The overall effect is one of anticipatory buzz. It permeates the floor and rises to the upper reaches of the arena, where thousands of red, white and blue balloons are held, ready to drop—the perfect symbol for the pent-up energy in the place. But Secret Service Assistant to the Special Agent in Charge Scott Sheafe, whose job is to secure this site, doesn’t pause for long on the tour he is giving to savor signs of the coming hoopla. Instead, he turns his back to the stage and directs my attention toward the windows.

Outside, the pale blue skies are clear except for a few wispy clouds and the occasional

police or military helicopter. The Charles River Basin, dotted with moored boats, stretches east into Boston’s inner harbor. From the seventh floor, its waters look calm. To the north is the new Leonard P. Zakim Bridgethe striking, cable-stayed centerpiece of the $15 billion construction project known as the Big Dig. Almost directly below where Sheafe is standing is the interstate that feeds into the bridge. Known as the Central Artery, this section of I-93 carries 200,000 vehicles through Boston on the average weekday. But on this Sunday morning, traffic is sparse.

“See how close it is?” Sheafe says, tapping on the window. It’s not the first time he’s pointed this out, and it won’t be the last. “This connector ramp right here is about 15 feet [away from the building]. The first lane starts at about 20 feet.”

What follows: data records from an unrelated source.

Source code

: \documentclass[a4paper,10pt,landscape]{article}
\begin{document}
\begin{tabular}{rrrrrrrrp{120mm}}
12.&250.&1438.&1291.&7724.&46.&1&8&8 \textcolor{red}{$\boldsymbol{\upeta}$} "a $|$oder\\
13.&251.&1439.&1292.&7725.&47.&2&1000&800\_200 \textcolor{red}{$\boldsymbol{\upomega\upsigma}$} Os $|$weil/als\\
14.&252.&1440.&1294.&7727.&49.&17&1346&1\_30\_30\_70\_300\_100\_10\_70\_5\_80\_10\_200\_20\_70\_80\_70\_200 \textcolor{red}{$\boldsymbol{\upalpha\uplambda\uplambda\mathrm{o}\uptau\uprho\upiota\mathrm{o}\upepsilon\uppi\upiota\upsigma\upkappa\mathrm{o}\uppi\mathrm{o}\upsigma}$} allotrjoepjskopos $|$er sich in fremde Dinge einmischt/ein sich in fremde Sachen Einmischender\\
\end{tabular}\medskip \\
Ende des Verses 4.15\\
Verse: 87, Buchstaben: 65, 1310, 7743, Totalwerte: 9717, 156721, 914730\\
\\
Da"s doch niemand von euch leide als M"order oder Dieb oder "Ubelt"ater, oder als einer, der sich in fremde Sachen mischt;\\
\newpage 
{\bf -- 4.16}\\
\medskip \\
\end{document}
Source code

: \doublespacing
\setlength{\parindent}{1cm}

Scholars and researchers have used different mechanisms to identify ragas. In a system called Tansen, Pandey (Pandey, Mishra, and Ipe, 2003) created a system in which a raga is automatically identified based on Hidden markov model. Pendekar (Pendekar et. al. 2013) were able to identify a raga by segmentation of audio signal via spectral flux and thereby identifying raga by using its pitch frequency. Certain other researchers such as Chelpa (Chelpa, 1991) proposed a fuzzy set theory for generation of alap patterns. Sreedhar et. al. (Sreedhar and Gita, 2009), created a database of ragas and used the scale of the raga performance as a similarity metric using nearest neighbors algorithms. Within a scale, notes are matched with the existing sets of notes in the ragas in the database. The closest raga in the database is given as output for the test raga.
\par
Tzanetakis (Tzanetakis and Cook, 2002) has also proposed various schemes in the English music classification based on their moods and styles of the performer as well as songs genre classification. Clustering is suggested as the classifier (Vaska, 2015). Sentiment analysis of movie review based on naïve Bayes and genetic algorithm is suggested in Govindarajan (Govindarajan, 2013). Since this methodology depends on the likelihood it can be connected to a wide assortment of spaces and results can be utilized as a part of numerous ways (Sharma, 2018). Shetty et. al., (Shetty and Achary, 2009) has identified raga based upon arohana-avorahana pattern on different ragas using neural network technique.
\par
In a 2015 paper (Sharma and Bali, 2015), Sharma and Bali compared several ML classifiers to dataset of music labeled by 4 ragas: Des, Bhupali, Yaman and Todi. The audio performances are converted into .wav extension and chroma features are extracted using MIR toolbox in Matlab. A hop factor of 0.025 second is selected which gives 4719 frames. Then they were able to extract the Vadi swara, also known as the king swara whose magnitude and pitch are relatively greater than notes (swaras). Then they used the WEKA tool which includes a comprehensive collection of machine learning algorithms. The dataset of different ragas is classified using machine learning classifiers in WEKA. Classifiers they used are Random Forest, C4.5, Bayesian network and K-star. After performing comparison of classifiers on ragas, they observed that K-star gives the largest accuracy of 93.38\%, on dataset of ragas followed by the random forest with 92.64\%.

Then he points to a restricted parking lot where buses will unload delegates starting on Monday. Stretching across our field of vision at every turn is a section of the 12-foot-high metal security fence that surrounds a security perimeter of some 1.7 million square feet. We can’t see it from here, but on the other side of the building, out on Causeway Street, journalists and TV news crews are already lined up to get inside those fences, prepared to endure a security screening stricter than at any airport in the country.

On the eve of the DNC, the securing of this venue is a transformation that astounds Sheafe more than the process of readying a hockey-and-basketball arena for prime-time politics. He knows how far the site has come from unpromising beginnings.

Quite a Site

It was more than two years earlier, on a similarly clear day in June 2002, when members of the site selection committee for the Democratic National Convention donned orange vests and hard hats, and gathered for an ice cream social just north of the FleetCenter on the new Zakim Bridge.

This was no opening ceremony—none of the bridge’s 10 lanes would carry traffic for nine more months (even today, two lanes have yet to open). So, the chance to see Boston’s eclectic skyline from between the bridge’s two 30-story towers was a rare one indeed. No, this was civic boosterism taken to the extreme. Led by Mayor Thomas Menino and other local political lights, it was part of a three-day show staged in an effort to persuade Democrats that Boston—not Detroit, not Miami, not New Yorkwas the ideal site for their next convention.

Maybe it was the ice cream. The Democrats picked Boston, and Menino cheered that the event would bring millions of dollars to the city.

At the request of Massachusetts Gov. Mitt Romney, the Department of Homeland Security named the DNC a National Special Security Event. The announcement was a formality. The national conventions in 2000 were among the first events to earn this designation, which was created by President Clinton in 1998 and puts the U.S. Secret Service in charge of security planning for high-profile events. (The FBI is in charge of crisis response, and the Federal Emergency Management Agency is responsible for consequence management.)

Although the Secret Service is responsible for protecting national security events, the agency is decidedly not involved in planning them. When asked why, officials insist it’s simply not their job. For groups planning major public events, any site can seem as good as the next from a security perspective. The Republicans, after all, picked New York City for their convention—as difficult a place to secure as Boston, albeit better equipped for such large events. A senior official for the Democratic National Convention Committee (DNCC), speaking on condition of anonymity, says that the DNCC was so confident in the federal authorities’ ability to secure any site that he didn’t even know whether security experts were included on the site selection committee.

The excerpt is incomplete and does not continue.